**Exercise description**
Using the listing below, retype exactly the lines starting at the one with "Second, the constant" and ending at the one with "by rotating each", and include both.
***
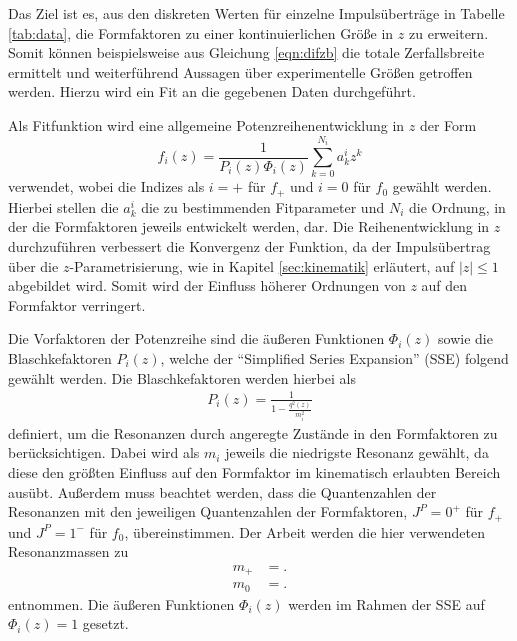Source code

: Das Ziel ist es, aus den diskreten Werten für einzelne Impulsüberträge in Tabelle \ref{tab:data}, die Formfaktoren zu einer kontinuierlichen Größe in $z$ zu erweitern.
Somit können beispielsweise aus Gleichung \eqref{eqn:difzb} die totale Zerfallsbreite ermittelt und weiterführend Aussagen über experimentelle Größen getroffen werden.
Hierzu wird ein Fit an die gegebenen Daten durchgeführt. 

Als Fitfunktion wird eine allgemeine Potenzreihenentwicklung in $z$ der Form
\begin{equation}
  \label{eqn:reihenentwicklung}
  f_i(z) = \frac{1}{P_i(z) \Phi_i(z)} \sum_{k=0}^{N_i} a_{k}^{i} z^{k}
\end{equation}
verwendet, wobei die Indizes als $i=+$ für $f_+$ und $i=0$ für $f_0$ gewählt werden.
Hierbei stellen die $a_{k}^{i}$ die zu bestimmenden Fitparameter und $N_i$ die Ordnung, in der die Formfaktoren jeweils entwickelt werden, dar.
Die Reihenentwicklung in $z$ durchzuführen verbessert die Konvergenz der Funktion, da der Impulsübertrag über die $z$-Parametrisierung, wie in Kapitel \ref{sec:kinematik} erläutert, auf $\lvert z \rvert \leq 1$ abgebildet wird.
Somit wird der Einfluss höherer Ordnungen von $z$ auf den Formfaktor verringert.

Die Vorfaktoren der Potenzreihe sind die äußeren Funktionen $\Phi_i(z)$ sowie die Blaschkefaktoren $P_i(z)$, welche der \enquote{Simplified Series Expansion} (SSE) \cite{PhysRevD.79.013008} folgend gewählt werden.
Die Blaschkefaktoren werden hierbei als
\begin{align*}
  P_i(z) = \frac{1}{1 - \frac{q^2(z)}{m_i^2}}
\end{align*}
definiert, um die Resonanzen durch angeregte Zustände in den Formfaktoren zu berücksichtigen.
Dabei wird als $m_i$ jeweils die niedrigste Resonanz gewählt, da diese den größten Einfluss auf den Formfaktor im kinematisch erlaubten Bereich ausübt.
Außerdem muss beachtet werden, dass die Quantenzahlen der Resonanzen mit den jeweiligen Quantenzahlen der Formfaktoren, $J^P = 0^{+}$ für $f_+$ und $J^P = 1^-$ für $f_0$, übereinstimmen.
Der Arbeit \cite{PhysRevD.94.094008} werden die hier verwendeten Resonanzmassen zu
\begin{align*}
  m_+ &= .\\
  m_0 & = .
\end{align*}
entnommen.
Die äußeren Funktionen $\Phi_i(z)$ werden im Rahmen der SSE auf $\Phi_i(z) = \num{1}$ gesetzt.

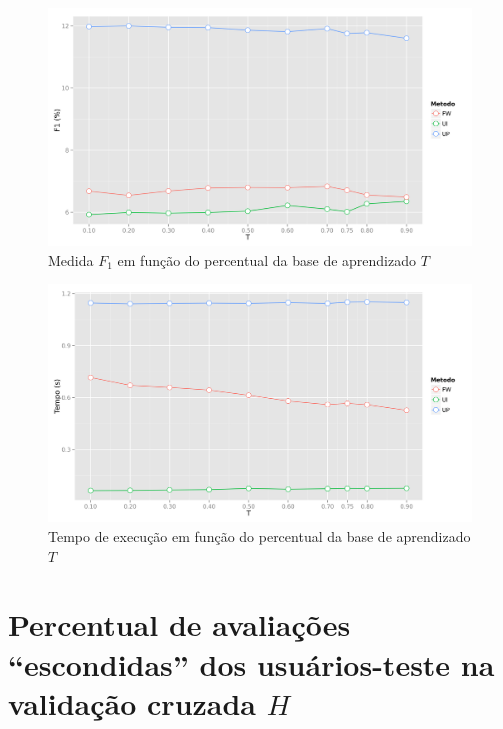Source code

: \begin{figure}[htp]
    \begin{center}
    \includegraphics[width=1\textwidth]{img/F1_T}
    \end{center}
    \caption{Medida $F_1$ em função do percentual da base de aprendizado $T$}
    \label{fig:F1_T}
\end{figure}

\begin{figure}[htp]
    \begin{center}
    \includegraphics[width=1\textwidth]{img/time_T}
    \end{center}
    \caption{Tempo de execução em função do percentual da base de aprendizado $T$}
    \label{fig:time_T}
\end{figure}


\section{Percentual de avaliações ``escondidas'' dos usuários-teste na validação cruzada $H$} %
\label{sec:percentual_de_avalia_es_dos_usu_rios_teste_na_valida_o_cruzada}

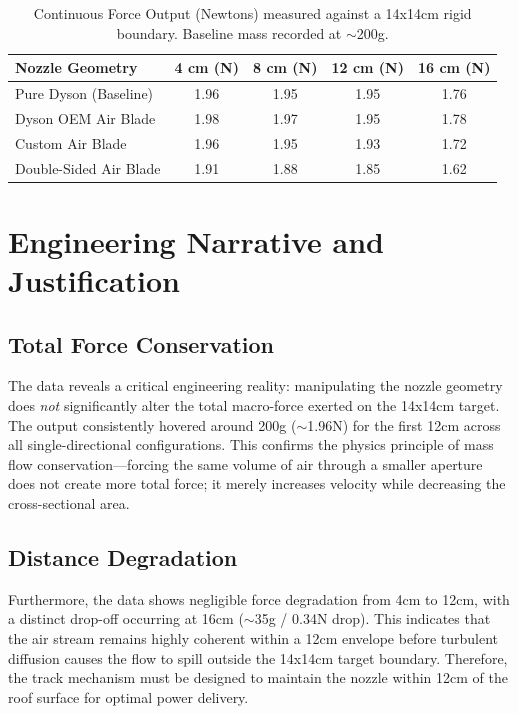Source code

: \documentclass{article}
\begin{document}
\begin{table}[h]
\centering
\begin{tabular}{@{}lcccc@{}}
\toprule
\textbf{Nozzle Geometry} & \textbf{4 cm (N)} & \textbf{8 cm (N)} & \textbf{12 cm (N)} & \textbf{16 cm (N)} \\ \midrule
Pure Dyson (Baseline)    & 1.96              & 1.95              & 1.95               & 1.76               \\
Dyson OEM Air Blade      & 1.98              & 1.97              & 1.95               & 1.78               \\
Custom Air Blade         & 1.96              & 1.95              & 1.93               & 1.72               \\
Double-Sided Air Blade   & 1.91              & 1.88              & 1.85               & 1.62               \\ \bottomrule
\end{tabular}
\caption{Continuous Force Output (Newtons) measured against a 14x14cm rigid boundary. Baseline mass recorded at $\sim$200g.}
\end{table}

\section{Engineering Narrative and Justification}
\subsection{Total Force Conservation}
The data reveals a critical engineering reality: manipulating the nozzle geometry does \textit{not} significantly alter the total macro-force exerted on the 14x14cm target. The output consistently hovered around 200g ($\sim$1.96N) for the first 12cm across all single-directional configurations. This confirms the physics principle of mass flow conservation---forcing the same volume of air through a smaller aperture does not create more total force; it merely increases velocity while decreasing the cross-sectional area. 

\subsection{Distance Degradation}
Furthermore, the data shows negligible force degradation from 4cm to 12cm, with a distinct drop-off occurring at 16cm ($\sim$35g / 0.34N drop). This indicates that the air stream remains highly coherent within a 12cm envelope before turbulent diffusion causes the flow to spill outside the 14x14cm target boundary. Therefore, the track mechanism must be designed to maintain the nozzle within 12cm of the roof surface for optimal power delivery.
\end{document}
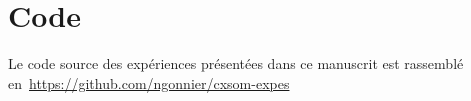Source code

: \documentclass[11pt]{thesul-cs}
\begin{document}
\setcounter{tocdepth}{1}
\tableofcontents

\mainmatter









\nocite{gonnier2020}
\nocite{Gonnier2021InputPU}

\printbibliography[keyword=mypublis, title={Publications}]
\section*{Code}
Le code source des expériences présentées dans ce manuscrit est rassemblé en~\url{https://github.com/ngonnier/cxsom-expes}

\printbibliography[title={Bibliographie}]
\end{document}
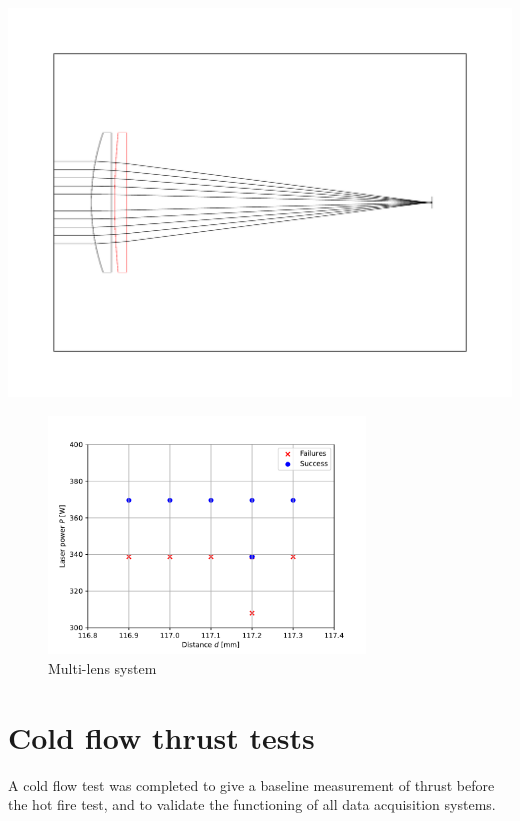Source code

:         \includegraphics[width=\textwidth]{assets/5 results/500 and 150 lenses.pdf}

        \begin{figure}[h]
            \centering
            \includegraphics[width=0.75\textwidth]{assets/5 results/duallens_focus_threshold.pdf}
            \caption{Multi-lens system}
        \end{figure}

    
    \section{Cold flow thrust tests}

    A cold flow test was completed to give a baseline measurement of thrust before the hot fire test, and to validate the functioning of all data acquisition systems.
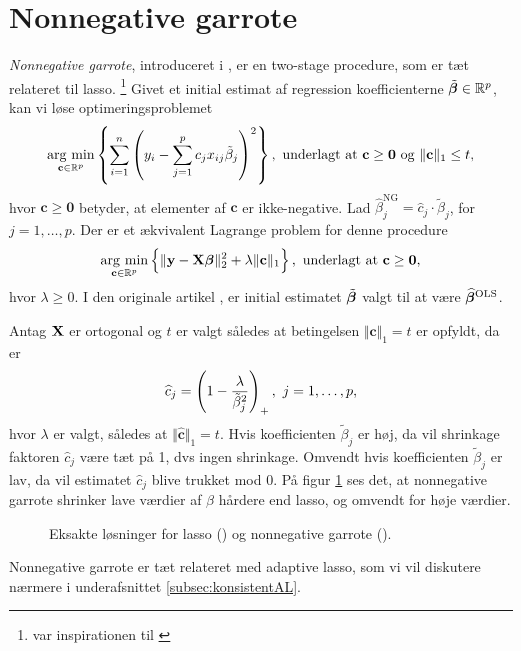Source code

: \section{Nonnegative garrote}
\textit{Nonnegative garrote}, introduceret i \citep{nonnegative_garrote}, er en two-stage procedure, som er tæt relateret til lasso. \footnote{\citep{nonnegative_garrote} var inspirationen til \citep{lasso}} 
Givet et initial estimat af regression koefficienterne \(\tilde{\boldsymbol{\beta}} \in \mathbb{R}^p\), kan vi løse optimeringsproblemet
\begin{align}
\argmin_{\mathbf{c} \in \mathbb{R}^p}  \cbr{ \sum_{i=1}^n \del{y_i - \sum_{j=1}^p c_j x_{ij} \tilde{\beta}_j}^2}, \ \text{underlagt at } \mathbf{c} \geq \mathbf{0} \text{ og } \Vert \mathbf{c} \Vert_1 \leq t, \label{eq:2.19}
\end{align}
hvor \(\mathbf{c} \geq \mathbf{0}\) betyder, at elementer af \(\mathbf{c}\) er ikke-negative.
Lad \(\widehat{\beta}_j^\text{NG} = \hat{c}_j \cdot \tilde{\beta}_j\), for \(j = 1, \ldots, p\).
Der er et ækvivalent Lagrange problem for denne procedure
\begin{align}
\argmin_{\mathbf{c} \in \mathbb{R}^p}  \cbr{\Vert \y - \X \tbeta \Vert_2^2 + \lambda \Vert \mathbf{c} \Vert_1}, \ \text{underlagt at } \mathbf{c} \geq \mathbf{0}, \label{eq:nonnegative_garrote}
\end{align}
hvor \(\lambda \geq 0\).
I den originale artikel \citep{nonnegative_garrote}, er initial estimatet \(\tilde{\boldsymbol{\beta}}\) valgt til at være \(\widehat{\boldsymbol{\beta}}^\text{OLS}\).
 
Antag \(\mathbf{X}\) er ortogonal og \(t\) er valgt således at betingelsen \(\Vert \mathbf{c} \Vert_1 = t\) er opfyldt, da er
\begin{align*}
\widehat{c}_j = \del{1 - \frac{\lambda}{\tilde{\beta}_j^2}}_+, \ j = 1, \ldots, p,
\end{align*}
hvor \(\lambda\) er valgt, således at \(\Vert \widehat{\mathbf{c}} \Vert_1 = t\).
Hvis koefficienten \(\tilde{\beta}_j\) er høj, da vil shrinkage faktoren \(\hat{c}_j\) være tæt på 1, dvs ingen shrinkage.
Omvendt hvis koefficienten \(\tilde{\beta}_j\) er lav, da vil estimatet \(\hat{c}_j\) blive trukket mod 0.
På figur \ref{fig:nonnegative_garrote} ses det, at nonnegative garrote shrinker lave værdier af \(\beta\) hårdere end lasso, og omvendt for høje værdier.
%
\begin{figure}[H]
\centering
\scalebox{0.8}{}
\caption[optional short text]{Eksakte løsninger for lasso () og nonnegative garrote ().} \label{fig:nonnegative_garrote}
\end{figure}
%
Nonnegative garrote er tæt relateret med adaptive lasso, som vi vil diskutere nærmere i underafsnittet \ref{subsec:konsistentAL}.

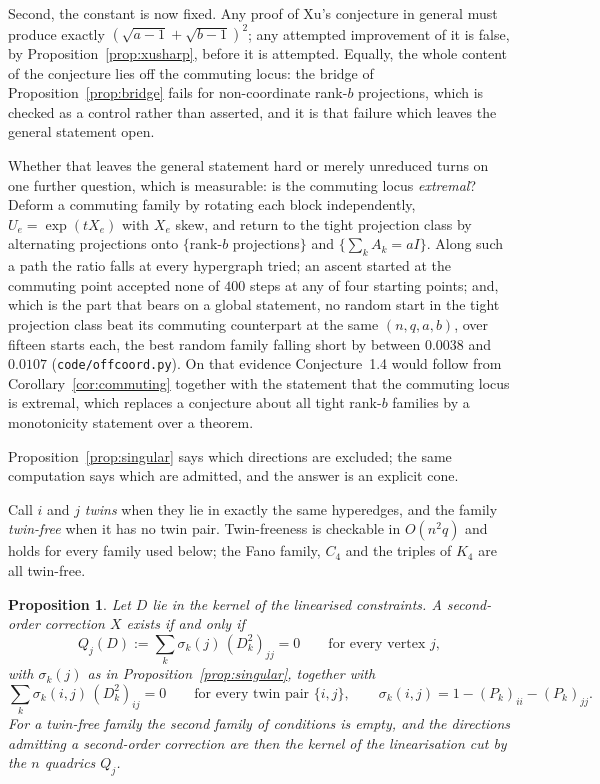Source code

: \documentclass[11pt]{article}
\newtheorem{proposition}[theorem]{Proposition}
\theoremstyle{remark}
\begin{document}
Second, the constant is now fixed. Any proof of Xu's conjecture in general must produce exactly
$(\sqrt{a-1}+\sqrt{b-1})^2$; any attempted improvement of it is false, by
Proposition~\ref{prop:xusharp}, before it is attempted. Equally, the whole content of the
conjecture lies off the commuting locus: the bridge of Proposition~\ref{prop:bridge} fails for
non-coordinate rank-$b$ projections, which is checked as a control rather than asserted, and it is
that failure which leaves the general statement open.

Whether that leaves the general statement hard or merely unreduced turns on one further
question, which is measurable: is the commuting locus \emph{extremal}? Deform a commuting family
by rotating each block independently, $U_e=\exp(tX_e)$ with $X_e$ skew, and return to the tight
projection class by alternating projections onto $\{$rank-$b$ projections$\}$ and
$\{\sum_kA_k=aI\}$. Along such a path the ratio falls at every hypergraph tried; an ascent
started at the commuting point accepted none of $400$ steps at any of four starting points; and,
which is the part that bears on a global statement, no random start in the tight projection class
beat its commuting counterpart at the same $(n,q,a,b)$, over fifteen starts each, the best random
family falling short by between $0.0038$ and $0.0107$ (\texttt{code/offcoord.py}). On that
evidence Conjecture~1.4 would follow from Corollary~\ref{cor:commuting} together with the
statement that the commuting locus is extremal, which replaces a conjecture about all tight
rank-$b$ families by a monotonicity statement over a theorem.

Proposition~\ref{prop:singular} says which directions are excluded; the same computation says
which are admitted, and the answer is an explicit cone.

Call $i$ and $j$ \emph{twins} when they lie in exactly the same hyperedges, and the family
\emph{twin-free} when it has no twin pair. Twin-freeness is checkable in $O(n^2q)$ and holds for
every family used below; the Fano family, $C_4$ and the triples of $K_4$ are all twin-free.

\begin{proposition}\label{prop:cone}
Let $D$ lie in the kernel of the linearised constraints. A second-order correction $X$ exists if and
only if
\[
Q_j(D):=\sum_k\sigma_k(j)\,(D_k^2)_{jj}=0\qquad\text{for every vertex }j,
\]
with $\sigma_k(j)$ as in Proposition~\ref{prop:singular}, \emph{together with}
\[
\sum_k\sigma_k(i,j)\,(D_k^2)_{ij}=0\qquad\text{for every twin pair }\{i,j\},
\qquad \sigma_k(i,j)=1-(P_k)_{ii}-(P_k)_{jj}.
\]
For a twin-free family the second family of conditions is empty, and the directions admitting a
second-order correction are then the kernel of the linearisation cut by the $n$ quadrics $Q_j$.
\end{proposition}
\end{document}
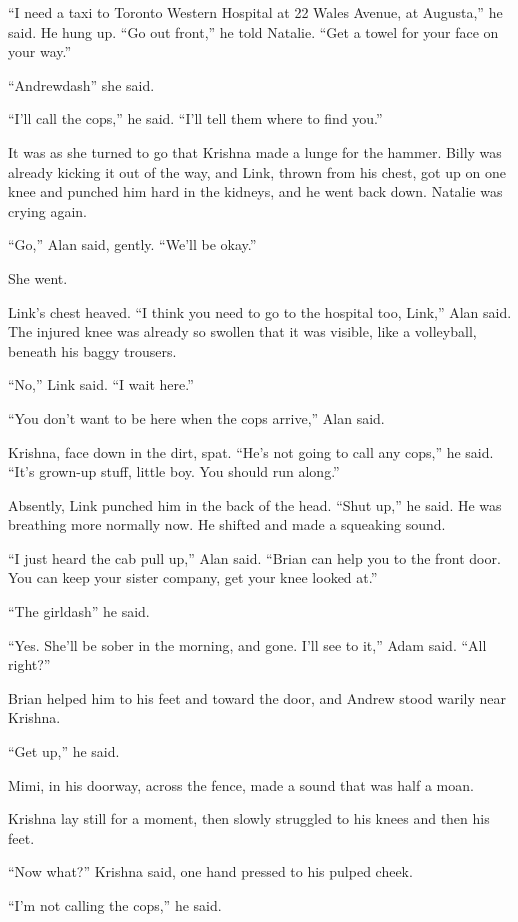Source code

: ``I need a taxi to Toronto Western Hospital at 22 Wales Avenue, at
Augusta,'' he said.  He hung up.  ``Go out front,'' he told Natalie. 
``Get a towel for your face on your way.''

``Andrewdash{}'' she said. 

``I'll call the cops,'' he said.  ``I'll tell them where to find
you.''

It was as she turned to go that Krishna made a lunge for the hammer. 
Billy was already kicking it out of the way, and Link, thrown from his
chest, got up on one knee and punched him hard in the kidneys, and he
went back down.  Natalie was crying again. 

``Go,'' Alan said, gently.  ``We'll be okay.''

She went.

Link's chest heaved.  ``I think you need to go to the hospital too,
Link,'' Alan said.  The injured knee was already so swollen that it
was visible, like a volleyball, beneath his baggy trousers.

``No,'' Link said.  ``I wait here.''

``You don't want to be here when the cops arrive,'' Alan said.

Krishna, face down in the dirt, spat.  ``He's not going to call any
cops,'' he said.  ``It's grown-up stuff, little boy.  You should run
along.''

Absently, Link punched him in the back of the head.  ``Shut up,'' he
said.  He was breathing more normally now.  He shifted and made a
squeaking sound.

``I just heard the cab pull up,'' Alan said.  ``Brian can help you to
the front door.  You can keep your sister company, get your knee
looked at.''

``The girldash{}'' he said.

``Yes.  She'll be sober in the morning, and gone.  I'll see to it,''
Adam said.  ``All right?''

Brian helped him to his feet and toward the door, and Andrew stood
warily near Krishna.

``Get up,'' he said.

Mimi, in his doorway, across the fence, made a sound that was half a
moan.

Krishna lay still for a moment, then slowly struggled to his knees and
then his feet.

``Now what?'' Krishna said, one hand pressed to his pulped cheek.

``I'm not calling the cops,'' he said.

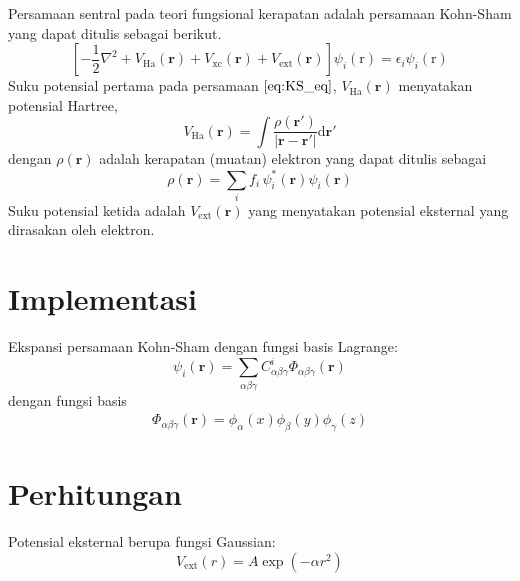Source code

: \documentclass[11pt]{article}
\begin{document}
Persamaan sentral pada teori fungsional kerapatan adalah persamaan
Kohn-Sham yang dapat ditulis sebagai berikut.
\begin{equation}
\left[
-\frac{1}{2}\nabla^2
+ V_{\mathrm{Ha}}(\mathbf{r})
+ V_{\mathrm{xc}}(\mathbf{r})
+ V_{\mathrm{ext}}(\mathbf{r})
\right]\psi_{i}(\mathrm{r}) =
\epsilon_{i} \psi_{i}(\mathrm{r})
\label{eq:KS_eq}
\end{equation}
Suku potensial pertama pada persamaan $\eqref{eq:KS_eq}$,
$V_{\mathrm{Ha}}(\mathbf{r})$ menyatakan potensial Hartree,
\begin{equation}
V_{\mathrm{Ha}}(\mathbf{r}) =
\int
\frac{\rho(\mathbf{r}')}{\left|\mathbf{r} - \mathbf{r}'\right|}
\mathrm{d}\mathbf{r}'
\end{equation}
dengan $\rho(\mathbf{r})$ adalah kerapatan (muatan) elektron
yang dapat ditulis sebagai
\begin{equation}
\rho(\mathbf{r}) = \sum_{i} f_{i}\, \psi^{*}_{i}(\mathbf{r}) \psi_{i}(\mathbf{r})
\end{equation}
Suku potensial ketida adalah $V_{\mathrm{ext}}(\mathbf{r})$
yang menyatakan potensial eksternal yang dirasakan oleh elektron.



\section{Implementasi}

Ekspansi persamaan Kohn-Sham dengan fungsi basis Lagrange:
\begin{equation}
\psi_{i}(\mathbf{r}) = \sum_{\alpha\beta\gamma}
C^{i}_{\alpha\beta\gamma} \Phi_{\alpha\beta\gamma}(\mathbf{r})
\end{equation}
dengan fungsi basis
\begin{eqnarray}
\Phi_{\alpha\beta\gamma}(\mathbf{r}) =
\phi_{\alpha}(x)\phi_{\beta}(y)\phi_{\gamma}(z)
\end{eqnarray}


\section{Perhitungan}

Potensial eksternal berupa fungsi Gaussian:
\begin{equation}
V_{\mathrm{ext}}(r) = A\exp(-\alpha r^2)
\end{equation}
\end{document}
***
**Your response**
Second, the constant is now fixed. Any proof of Xu's conjecture in general must produce exactly
$(\sqrt{a-1}+\sqrt{b-1})^2$; any attempted improvement of it is false, by
Proposition~\ref{prop:xusharp}, before it is attempted. Equally, the whole content of the
conjecture lies off the commuting locus: the bridge of Proposition~\ref{prop:bridge} fails for
non-coordinate rank-$b$ projections, which is checked as a control rather than asserted, and it is
that failure which leaves the general statement open.

Whether that leaves the general statement hard or merely unreduced turns on one further
question, which is measurable: is the commuting locus \emph{extremal}? Deform a commuting family
by rotating each block independently, $U_e=\exp(tX_e)$ with $X_e$ skew, and return to the tight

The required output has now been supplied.